In recent years, anti-choice groups have begun using state-level regulations, commonly known as Targeted Regulation of Abortion Providers (TRAP) laws, to drive abortion clinics out of business. Since the passage of Texas’s TRAP law, House Bill 2, in 2013, over half of Texas’s abortion clinics have been forced to stop providing abortion care services or close their doors. Because the Supreme Court has temporarily blocked parts of the law, Houston currently has five abortion clinics. Should the entire law go into effect, the greater Houston area would be left with only two clinics, and the ratio of abortions performed in Houston annually would increase from about 3,900 to over 11,000, according to a study by the Texas Policy Evaluation Project. The same study predicts that wait times will likely increase due to higher demand, resulting in an increase in proportion of second trimester and later term abortions performed.
In addition to the damage caused by House Bill 2, the Texas Legislature has notoriously underfunded state women’s health care programs. Some of the most notable damage occurred in 2011, when the state’s family planning budget was slashed by two-thirds despite only meeting one-third of the need prior to the cuts. The budget cuts have since resulted in the closures of dozens of women’s health and family planning clinics across the state. For low-income women, safe abortion and contraception can be so difficult to obtain, it can be completely out of reach. All restrictions on access to reproductive health care hurt Texas families. Houstonians who seek reproductive health care services should be treated with fairness, respect, and dignity, regardless of income, gender identity, sexual orientation, immigration status, ability, age, or any other factor.

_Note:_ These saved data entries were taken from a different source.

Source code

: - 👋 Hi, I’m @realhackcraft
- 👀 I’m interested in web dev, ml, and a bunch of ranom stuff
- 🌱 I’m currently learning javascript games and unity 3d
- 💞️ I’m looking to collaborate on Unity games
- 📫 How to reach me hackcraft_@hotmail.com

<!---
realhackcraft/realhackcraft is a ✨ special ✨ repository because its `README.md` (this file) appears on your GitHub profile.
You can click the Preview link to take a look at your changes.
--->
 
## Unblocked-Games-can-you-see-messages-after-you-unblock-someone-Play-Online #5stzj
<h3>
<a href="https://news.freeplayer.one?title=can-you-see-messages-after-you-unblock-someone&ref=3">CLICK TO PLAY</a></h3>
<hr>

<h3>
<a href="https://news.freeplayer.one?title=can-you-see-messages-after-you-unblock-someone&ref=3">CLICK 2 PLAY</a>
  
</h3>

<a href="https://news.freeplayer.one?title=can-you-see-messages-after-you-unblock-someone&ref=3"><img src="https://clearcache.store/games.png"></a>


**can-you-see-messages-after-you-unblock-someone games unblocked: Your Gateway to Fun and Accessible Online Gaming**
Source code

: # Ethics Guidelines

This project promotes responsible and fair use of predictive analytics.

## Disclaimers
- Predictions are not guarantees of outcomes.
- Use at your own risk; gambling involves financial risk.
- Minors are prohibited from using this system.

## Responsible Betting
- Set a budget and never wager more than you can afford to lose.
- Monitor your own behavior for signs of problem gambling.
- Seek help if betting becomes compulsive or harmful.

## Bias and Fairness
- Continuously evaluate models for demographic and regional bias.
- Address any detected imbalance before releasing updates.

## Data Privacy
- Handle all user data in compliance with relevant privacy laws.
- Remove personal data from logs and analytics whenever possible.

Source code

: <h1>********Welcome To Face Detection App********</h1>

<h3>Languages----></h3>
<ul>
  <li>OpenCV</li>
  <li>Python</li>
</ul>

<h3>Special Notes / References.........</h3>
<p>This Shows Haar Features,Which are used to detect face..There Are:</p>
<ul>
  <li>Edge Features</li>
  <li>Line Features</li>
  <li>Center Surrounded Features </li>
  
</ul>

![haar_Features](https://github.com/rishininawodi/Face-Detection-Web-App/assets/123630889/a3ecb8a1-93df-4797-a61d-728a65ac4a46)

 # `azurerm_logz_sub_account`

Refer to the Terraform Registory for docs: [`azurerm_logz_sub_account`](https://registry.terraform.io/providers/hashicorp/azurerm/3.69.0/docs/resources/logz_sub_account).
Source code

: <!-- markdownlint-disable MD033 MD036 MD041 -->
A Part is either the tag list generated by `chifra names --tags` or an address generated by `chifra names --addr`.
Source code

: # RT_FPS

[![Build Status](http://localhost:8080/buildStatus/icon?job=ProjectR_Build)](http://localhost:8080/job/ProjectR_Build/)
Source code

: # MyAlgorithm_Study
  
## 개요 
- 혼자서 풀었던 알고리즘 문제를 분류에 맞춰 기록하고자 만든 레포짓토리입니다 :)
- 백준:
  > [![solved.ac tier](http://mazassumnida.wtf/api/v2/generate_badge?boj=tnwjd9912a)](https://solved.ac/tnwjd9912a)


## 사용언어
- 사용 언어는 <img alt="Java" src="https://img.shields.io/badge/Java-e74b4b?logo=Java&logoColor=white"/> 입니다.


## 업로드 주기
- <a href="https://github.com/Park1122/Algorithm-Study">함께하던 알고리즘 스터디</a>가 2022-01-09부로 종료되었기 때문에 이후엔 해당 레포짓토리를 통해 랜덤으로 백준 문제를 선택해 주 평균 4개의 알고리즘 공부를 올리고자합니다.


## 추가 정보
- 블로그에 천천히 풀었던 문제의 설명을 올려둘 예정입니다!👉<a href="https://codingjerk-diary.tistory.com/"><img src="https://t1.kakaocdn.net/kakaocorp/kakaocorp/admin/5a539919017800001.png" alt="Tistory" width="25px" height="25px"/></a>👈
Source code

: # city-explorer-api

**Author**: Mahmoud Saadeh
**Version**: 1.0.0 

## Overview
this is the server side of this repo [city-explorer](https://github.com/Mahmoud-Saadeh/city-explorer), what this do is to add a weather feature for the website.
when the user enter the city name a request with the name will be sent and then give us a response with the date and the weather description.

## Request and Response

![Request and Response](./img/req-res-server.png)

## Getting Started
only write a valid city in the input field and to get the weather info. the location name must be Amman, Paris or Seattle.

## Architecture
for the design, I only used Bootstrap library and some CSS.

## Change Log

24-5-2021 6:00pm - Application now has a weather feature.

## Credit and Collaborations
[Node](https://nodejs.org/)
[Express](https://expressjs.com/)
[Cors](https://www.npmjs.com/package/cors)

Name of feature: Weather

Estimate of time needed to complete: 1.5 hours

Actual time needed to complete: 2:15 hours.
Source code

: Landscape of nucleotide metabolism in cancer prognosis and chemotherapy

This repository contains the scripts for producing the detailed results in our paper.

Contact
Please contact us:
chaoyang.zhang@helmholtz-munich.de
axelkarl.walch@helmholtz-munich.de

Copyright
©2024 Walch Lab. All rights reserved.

- The Houston community deserves properly implemented programs to support reproductive health clinic access, and such programs should be sufficiently enforced and adequately resourced.
The City of Houston should take necessary steps to ensure patients and clinic staff are able to access an abortion clinic free of harassment, violence, and obstruction. - Plan B is a safe form of reproductive health care. It should be available, affordable, and easily accessible to those who need it.
The City of Houston should work to ensure that all Houston hospital emergency rooms that treat women after a sexual assault not only inform them about Plan B as part of this care, as required by Texas law, but also provide Plan B on site upon request.
The City of Houston should work to create programs promoting public awareness about Plan B and take steps to encourage all health care providers to inform their patients about Plan B.
All City-funded health centers should provide Plan B free of charge or on a sliding fee schedule.
The City of Houston must take steps to ensure that all Houston pharmacies are sufficiently stocking Plan B on their shelves accordingly, so that Plan B is readily available to those who request it.
- No one should be denied access to safe abortion care services just because they can’t afford to pay.
Comprehensive information on available funding options, including local non-profit organizations providing financial assistance for abortion care (AKA abortion funds), should be available at county hospitals for low-income women who are residents of any Houston county.
The Houston Health Department, in conjunction with local abortion funds, should conduct research to develop a strategy to ensure that low-income Houstonians are able to secure adequate funding for safe abortion care in Houston.
- Deceptive advertising by crisis pregnancy centers (CPCs) should not be allowed in the City of Houston.
Crisis pregnancy centers often seek to prevent clients from having an abortion by fraudulently representing themselves as health care facilities and/or abortion providers. The City of Houston should treat as unlawful fraud any advertising efforts made by CPCs that are untrue or clearly designed to mislead the public about the nature of services provided.